His mother died suddenly of a heart attack three years after that day. And the guilt, sometimes, is almost overwhelming.

“Now looking back, I wish I hadn’t done that , stopped myself from crying and holding her,” Abbas says with glazed eyes. “My mother began crying and crying; she became more hysterical than I’d ever seen her before. And my father (ordered) me not to cry or (show any emotion) that would further upset her. ”

“I fought hard to hold back my tears, and now my last memories of my mother are of (her like that) and me not comforting her.”

The book, Abbas says, is dedicated to his mom. But the chemistry between a mother and her son is not its only theme.

Somewhere, after finally landing in Turkey, where a sleazy so-called friend of his father immediately left him on his own, the young man picked up moxie.

He did odd jobs in and around the place where he stayed. He also deftly budgeted the sizable chunk of cash his father had given him after withdrawing savings and hocking nearly all the family’s possessions.
And, with long-distance help from his father, he used persistence and charm to enlist the help of an official in the British Consulate to finally get him to England after four months in Istanbul.

“I figured out that my biggest weakness and my biggest strength was my age,” Abbas says. “and I learned how to use it to my advantage.”

In his adopted new home, where one of his older cousins and his wife would adopt him (making him a naturalized British citizen), Abbas picked up more than an accent.

“They sent me to England,” he says, “and I became British.”

Abbas became a high-achieving student athlete with a focus on performing arts and law. He has acted professionally in theater, on the radio and with the BBC, HBO and other television production companies. He had a role in the 2004 HBO production of’The Hamburg Cell,’ a fictionalized account of the 9/11 hijackers.

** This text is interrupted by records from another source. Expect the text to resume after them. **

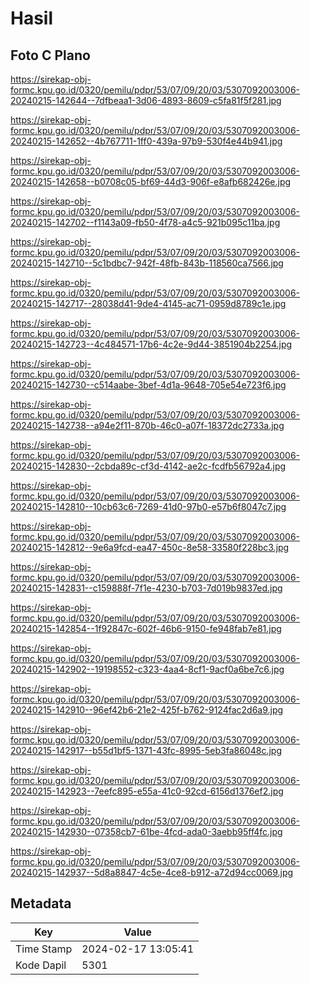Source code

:# Hasil

## Foto C Plano

https://sirekap-obj-formc.kpu.go.id/0320/pemilu/pdpr/53/07/09/20/03/5307092003006-20240215-142644--7dfbeaa1-3d06-4893-8609-c5fa81f5f281.jpg

https://sirekap-obj-formc.kpu.go.id/0320/pemilu/pdpr/53/07/09/20/03/5307092003006-20240215-142652--4b767711-1ff0-439a-97b9-530f4e44b941.jpg

https://sirekap-obj-formc.kpu.go.id/0320/pemilu/pdpr/53/07/09/20/03/5307092003006-20240215-142658--b0708c05-bf69-44d3-906f-e8afb682426e.jpg

https://sirekap-obj-formc.kpu.go.id/0320/pemilu/pdpr/53/07/09/20/03/5307092003006-20240215-142702--f1143a09-fb50-4f78-a4c5-921b095c11ba.jpg

https://sirekap-obj-formc.kpu.go.id/0320/pemilu/pdpr/53/07/09/20/03/5307092003006-20240215-142710--5c1bdbc7-942f-48fb-843b-118560ca7566.jpg

https://sirekap-obj-formc.kpu.go.id/0320/pemilu/pdpr/53/07/09/20/03/5307092003006-20240215-142717--28038d41-9de4-4145-ac71-0959d8789c1e.jpg

https://sirekap-obj-formc.kpu.go.id/0320/pemilu/pdpr/53/07/09/20/03/5307092003006-20240215-142723--4c484571-17b6-4c2e-9d44-3851904b2254.jpg

https://sirekap-obj-formc.kpu.go.id/0320/pemilu/pdpr/53/07/09/20/03/5307092003006-20240215-142730--c514aabe-3bef-4d1a-9648-705e54e723f6.jpg

https://sirekap-obj-formc.kpu.go.id/0320/pemilu/pdpr/53/07/09/20/03/5307092003006-20240215-142738--a94e2f11-870b-46c0-a07f-18372dc2733a.jpg

https://sirekap-obj-formc.kpu.go.id/0320/pemilu/pdpr/53/07/09/20/03/5307092003006-20240215-142830--2cbda89c-cf3d-4142-ae2c-fcdfb56792a4.jpg

https://sirekap-obj-formc.kpu.go.id/0320/pemilu/pdpr/53/07/09/20/03/5307092003006-20240215-142810--10cb63c6-7269-41d0-97b0-e57b6f8047c7.jpg

https://sirekap-obj-formc.kpu.go.id/0320/pemilu/pdpr/53/07/09/20/03/5307092003006-20240215-142812--9e6a9fcd-ea47-450c-8e58-33580f228bc3.jpg

https://sirekap-obj-formc.kpu.go.id/0320/pemilu/pdpr/53/07/09/20/03/5307092003006-20240215-142831--c159888f-7f1e-4230-b703-7d019b9837ed.jpg

https://sirekap-obj-formc.kpu.go.id/0320/pemilu/pdpr/53/07/09/20/03/5307092003006-20240215-142854--1f92847c-602f-46b6-9150-fe948fab7e81.jpg

https://sirekap-obj-formc.kpu.go.id/0320/pemilu/pdpr/53/07/09/20/03/5307092003006-20240215-142902--19198552-c323-4aa4-8cf1-9acf0a6be7c6.jpg

https://sirekap-obj-formc.kpu.go.id/0320/pemilu/pdpr/53/07/09/20/03/5307092003006-20240215-142910--96ef42b6-21e2-425f-b762-9124fac2d6a9.jpg

https://sirekap-obj-formc.kpu.go.id/0320/pemilu/pdpr/53/07/09/20/03/5307092003006-20240215-142917--b55d1bf5-1371-43fc-8995-5eb3fa86048c.jpg

https://sirekap-obj-formc.kpu.go.id/0320/pemilu/pdpr/53/07/09/20/03/5307092003006-20240215-142923--7eefc895-e55a-41c0-92cd-6156d1376ef2.jpg

https://sirekap-obj-formc.kpu.go.id/0320/pemilu/pdpr/53/07/09/20/03/5307092003006-20240215-142930--07358cb7-61be-4fcd-ada0-3aebb95ff4fc.jpg

https://sirekap-obj-formc.kpu.go.id/0320/pemilu/pdpr/53/07/09/20/03/5307092003006-20240215-142937--5d8a8847-4c5e-4ce8-b912-a72d94cc0069.jpg


## Metadata

| Key        | Value               |
| ---------- | ------------------- |
| Time Stamp | 2024-02-17 13:05:41 |
| Kode Dapil | 5301                |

‘he Little Man’ touches on all of that. But although the writing was cathartic, it couldn’t lessen the pain of certain memories: that scene in Tehran Airport; his grade school days soon after he learned of his mother’s death; and one of his darkest nights in Istanbul.

At 7, nearly 8, Abbas had become streetwise, but not streetwise enough. He headed unaccompanied to a food shop after hours.

Before he got past a dark alley, a drunken robber grabbed him, bashed him against a wall a few times and drew blood, pressing a knife to his neck before taking a meager sum of money.

An adult who had befriended Abbas may have saved his life when he came into the alley searching for the youngster and scared the mugger off.

“I thought I was gone,” Abbas says. “I had nightmares about that incident for the next three or four years.”

He says he strongly believes that his life has made him a strong person. But every so often he asks himself: “Was it all worth it?” Did his family’s decision actually save him from certain death in the Iranian military?

But all that is food for the second book, he says.